Well, it's technically not a bikini since she's not by a pool or on a beach. So, as she's a "showgirl", the outfit she wears on stage? But would a showgirl who wasn't in burlesque wear such an outfit in 1951? Of course, the story doesn't say what kind of "theater", so it could very well be burlesque, and, pre-code or not, the writer's not allowed to say (sorry for all the quotations marks, but sometimes ambiguity reguires.) But did they have males singers in burlesque? Finally, it could be PART of a costume, quasi-underwear so to speak. Actually, I'm so caught up trying figure all this out, I can't remember what the story's about.

Oh, and it takes place in a midwestern town. Chicago, I imagine.

Pappy said...

Kirk, maybe the description of the showgirl in the script said, "wears sexy outfit," and that was what was sexy to artist Moe Marcus.

Pappy said...

Daniel, I'm not sure what's horrible anymore. We have been saturated with gory images of death for several years now in comics, games, television and movies, and maybe the idea of horror has shifted from those things which so scandalized the anti-comics groups of the early '50s. I find it more frightening to think of sadists or guys like Jeffrey Dahmer or Ted Bundy than any zombie, werewolf or vampire. (Those serial murderers did show up in pre-Code horror comics, only they were usually referred to as maniacs. They looked the part, unlike the guy next door looks of Bundy, for instance.)

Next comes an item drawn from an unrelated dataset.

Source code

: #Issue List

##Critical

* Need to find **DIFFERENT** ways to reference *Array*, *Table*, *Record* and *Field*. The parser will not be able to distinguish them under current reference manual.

Of all of the supernatural monsters, should any of them actually exist, for me the least dangerous would be a zombie. They're dead! They are walking around, but they are just meat. If I fantasize myself into a storyline like The Walking Dead on television, all I'd do is hunker down, figuring that sooner or later they would decompose to the point they'd be no threat except to my sense of smell. I mean, all those rotting corpses...peeeeee yew!